Input data:
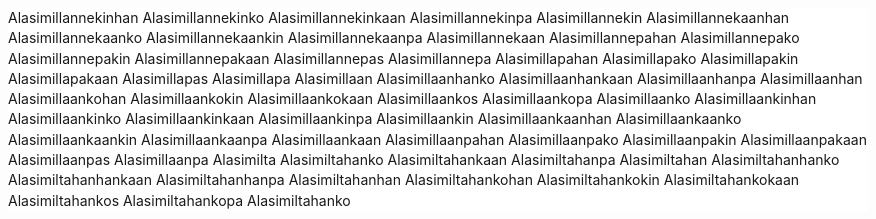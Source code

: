 Alasimillannekinhan
Alasimillannekinko
Alasimillannekinkaan
Alasimillannekinpa
Alasimillannekin
Alasimillannekaanhan
Alasimillannekaanko
Alasimillannekaankin
Alasimillannekaanpa
Alasimillannekaan
Alasimillannepahan
Alasimillannepako
Alasimillannepakin
Alasimillannepakaan
Alasimillannepas
Alasimillannepa
Alasimillapahan
Alasimillapako
Alasimillapakin
Alasimillapakaan
Alasimillapas
Alasimillapa
Alasimillaan
Alasimillaanhanko
Alasimillaanhankaan
Alasimillaanhanpa
Alasimillaanhan
Alasimillaankohan
Alasimillaankokin
Alasimillaankokaan
Alasimillaankos
Alasimillaankopa
Alasimillaanko
Alasimillaankinhan
Alasimillaankinko
Alasimillaankinkaan
Alasimillaankinpa
Alasimillaankin
Alasimillaankaanhan
Alasimillaankaanko
Alasimillaankaankin
Alasimillaankaanpa
Alasimillaankaan
Alasimillaanpahan
Alasimillaanpako
Alasimillaanpakin
Alasimillaanpakaan
Alasimillaanpas
Alasimillaanpa
Alasimilta
Alasimiltahanko
Alasimiltahankaan
Alasimiltahanpa
Alasimiltahan
Alasimiltahanhanko
Alasimiltahanhankaan
Alasimiltahanhanpa
Alasimiltahanhan
Alasimiltahankohan
Alasimiltahankokin
Alasimiltahankokaan
Alasimiltahankos
Alasimiltahankopa
Alasimiltahanko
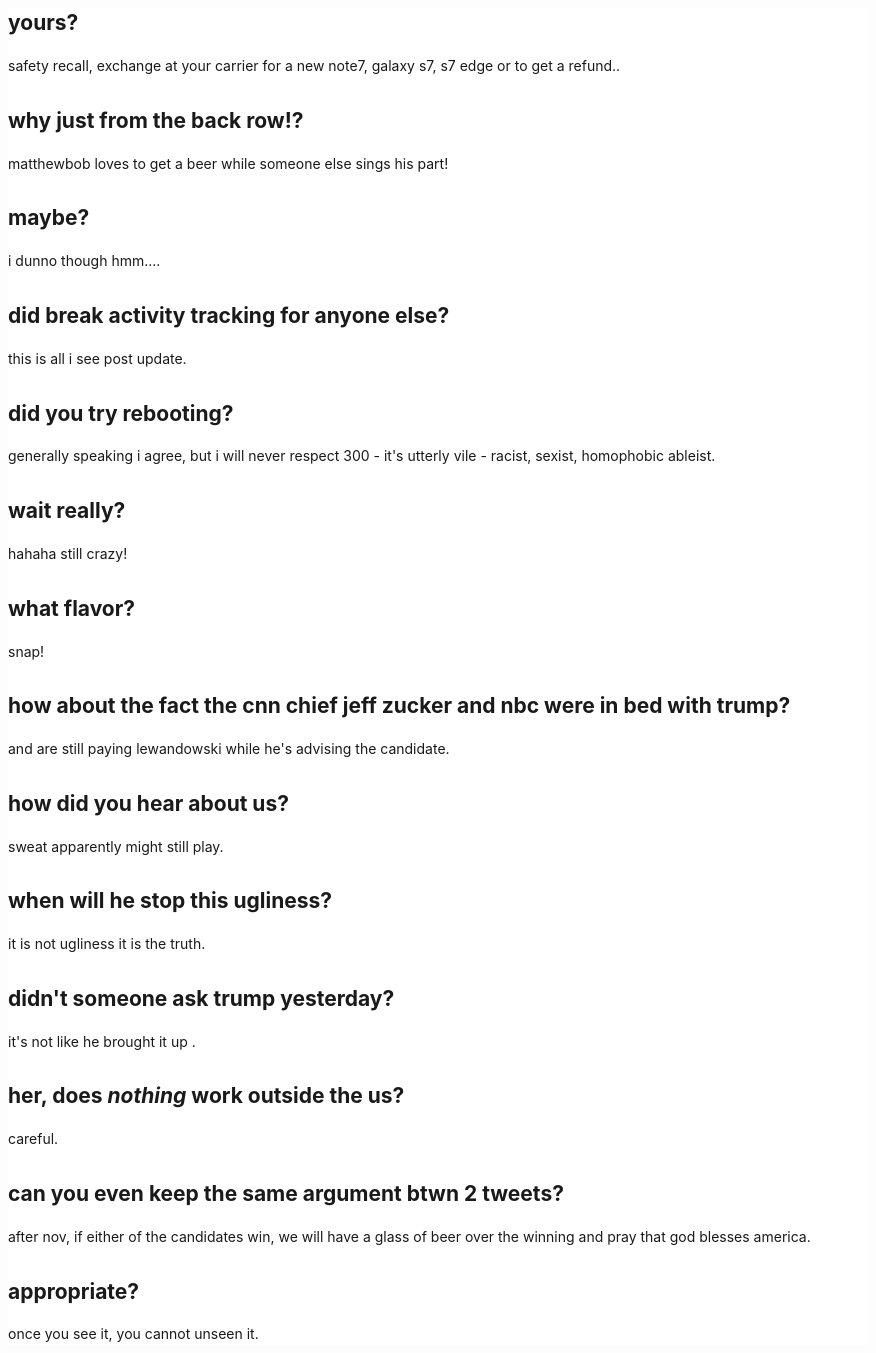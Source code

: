 ## yours?
safety recall, exchange at your carrier for a new note7, galaxy s7, s7 edge or to get a refund..

## why just from the back row!?
matthewbob loves to get a beer while someone else sings his part!

## maybe?
i dunno though hmm....

## did break activity tracking for anyone else?
this is all i see post update.

## did you try rebooting?
generally speaking i agree, but i will never respect 300 - it's utterly vile - racist, sexist, homophobic  ableist.

## wait really?
hahaha still crazy!

## what flavor?
snap!

## how about the fact the cnn chief jeff zucker and nbc were in bed with trump?
and are still paying lewandowski while he's advising the candidate.

## how did you hear about us?
sweat apparently might still play.

## when will he stop this ugliness?
it is not ugliness it is the truth.

## didn't someone ask trump yesterday?
it's not like he brought it up .

## her, does *nothing* work outside the us?
careful.

## can you even keep the same argument btwn 2 tweets?
after nov, if either of the candidates win, we will have a glass of beer over the winning and pray that god blesses america.

## appropriate?
once you see it, you cannot unseen it.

Exercise prompt:
Only one part of the listing is wanted: the lines from the one containing "Alasimiltahankos" through the one containing "this is all i see post update.", both included. Please transcribe it exactly, leaving out the pictures.

Exercise solution:
Alasimiltahankos
Alasimiltahankopa
Alasimiltahanko
Source code

: ## yours?
safety recall, exchange at your carrier for a new note7, galaxy s7, s7 edge or to get a refund..

## why just from the back row!?
matthewbob loves to get a beer while someone else sings his part!

## maybe?
i dunno though hmm....

## did break activity tracking for anyone else?
this is all i see post update.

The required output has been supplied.